Su origen se pierde en el tiempo y su historia está repleta de vicisitudes. Trece siglos antes de Cristo, esta región había sido un campo de batalla entre hititas y egipcios.
Doscientos años más tarde los arameos la convirtieron en una importante urbe, que el rey David sometió luego haciéndoles que le pagaran tributo (cf. 2 S 8, 5-6). En el siglo IV se apoderó de ella Alejandro Magno y tras su muerte se la disputaron el Imperio seléucida y el ptolomaico, hasta que por fin cayó, en el año 64 a.C., en manos de los romanos.
En la época de Jesucristo, Damasco formaba parte de la Decápolis, y poco después de la Resurrección del divino Maestro, ya encontramos en ella a un grupo de cristianos, cuya Fe provoca el viaje de Saulo de Tarso con la intención de perseguirlos.

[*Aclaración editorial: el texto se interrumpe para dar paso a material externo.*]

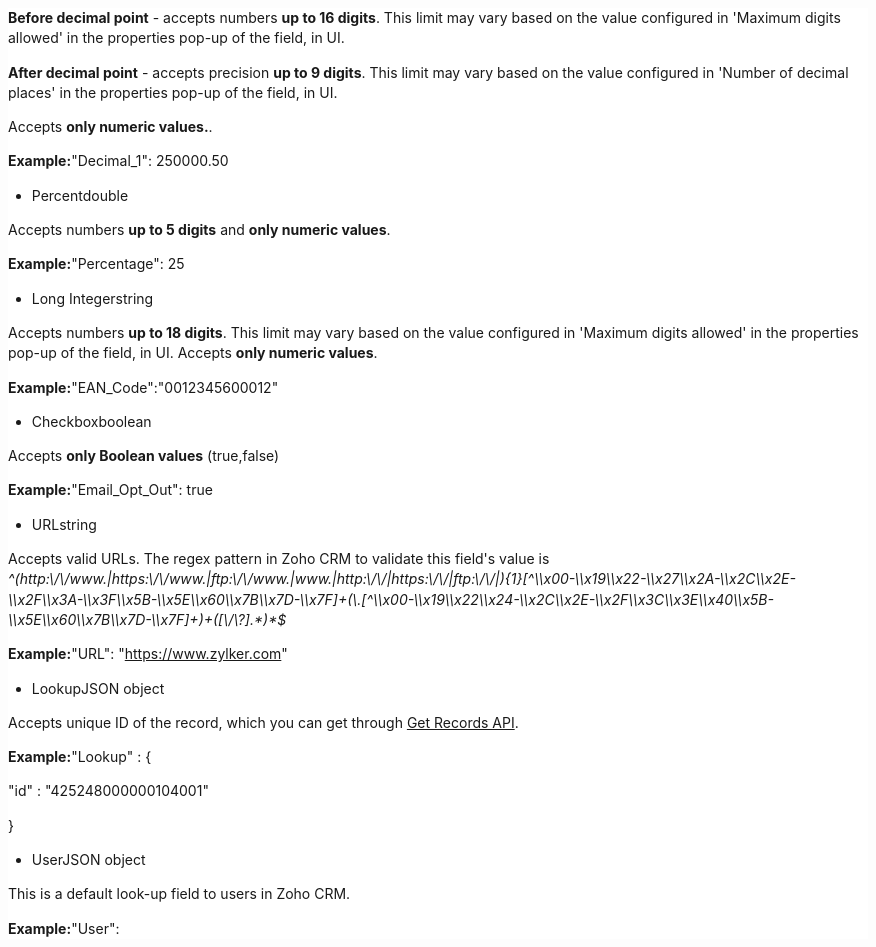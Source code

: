 **Before decimal point** \- accepts numbers **up to 16 digits**. This limit may vary based on the value configured in 'Maximum digits allowed' in the properties pop-up of the field, in UI.

**After decimal point** \- accepts precision **up to 9 digits**. This limit may vary based on the value configured in 'Number of decimal places' in the properties pop-up of the field, in UI.

Accepts **only numeric values.**.

**Example:**"Decimal\_1": 250000.50

- Percentdouble



Accepts numbers **up to 5 digits** and **only numeric values**.

**Example:**"Percentage": 25

- Long Integerstring



Accepts numbers **up to 18 digits**. This limit may vary based on the value configured in 'Maximum digits allowed' in the properties pop-up of the field, in UI. Accepts **only numeric values**.

**Example:**"EAN\_Code":"0012345600012"

- Checkboxboolean



Accepts **only Boolean values** (true,false)

**Example:**"Email\_Opt\_Out": true

- URLstring



Accepts valid URLs. The regex pattern in Zoho CRM to validate this field's value is _^(http:\\\/\\\/www.\|https:\\\/\\\/www.\|ftp:\\\/\\\/www.\|www.\|http:\\\/\\\/\|https:\\\/\\\/\|ftp:\\\/\\\/\|){1}\[^\\\x00-\\\x19\\\x22-\\\x27\\\x2A-\\\x2C\\\x2E-\\\x2F\\\x3A-\\\x3F\\\x5B-\\\x5E\\\x60\\\x7B\\\x7D-\\\x7F\]+(\\\.\[^\\\x00-\\\x19\\\x22\\\x24-\\\x2C\\\x2E-\\\x2F\\\x3C\\\x3E\\\x40\\\x5B-\\\x5E\\\x60\\\x7B\\\x7D-\\\x7F\]+)+(\[\\\/\\\?\].\*)\*$_

**Example:**"URL": "https://www.zylker.com"

- LookupJSON object



Accepts unique ID of the record, which you can get through [Get Records API](https://www.zoho.com/crm/developer/docs/api/v7/get-records.html).

**Example:**"Lookup" : {

"id" : "425248000000104001"

}

- UserJSON object



This is a default look-up field to users in Zoho CRM.

**Example:**"User":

Es en esta ciudad legendaria, crisol de razas y culturas, donde vino al mundo el último de los Padres de la Iglesia Oriental: San Juan Damasceno.
Piedad, belleza y la más pura ortodoxia
En el seno de una familia árabe, pero cristiana de religión y socialmente acomodada, nació Juan alrededor del año 675, cuando Damasco ya se encontraba bajo el dominio musulmán.
A los treinta años abandonó las comodidades de su casa paterna e ingresó en el monasterio de San Sabas, situado en el desierto de Judea, cerca de Jerusalén. Poco después, fue ordenado presbítero y elegido por el Patriarca Juan de Jerusalén para predicar en Anástasis (lugar del sepulcro de Jesús) y en otros templos de la Ciudad Santa. De tal manera brillaba por su elocuencia y seguridad doctrinal que fue apodado de Chrysorrohas (río de oro), nombre dado a las aguas que, procedentes del Antilíbano, formabanun fecundo oasis a los alrededores de aquella ciudad.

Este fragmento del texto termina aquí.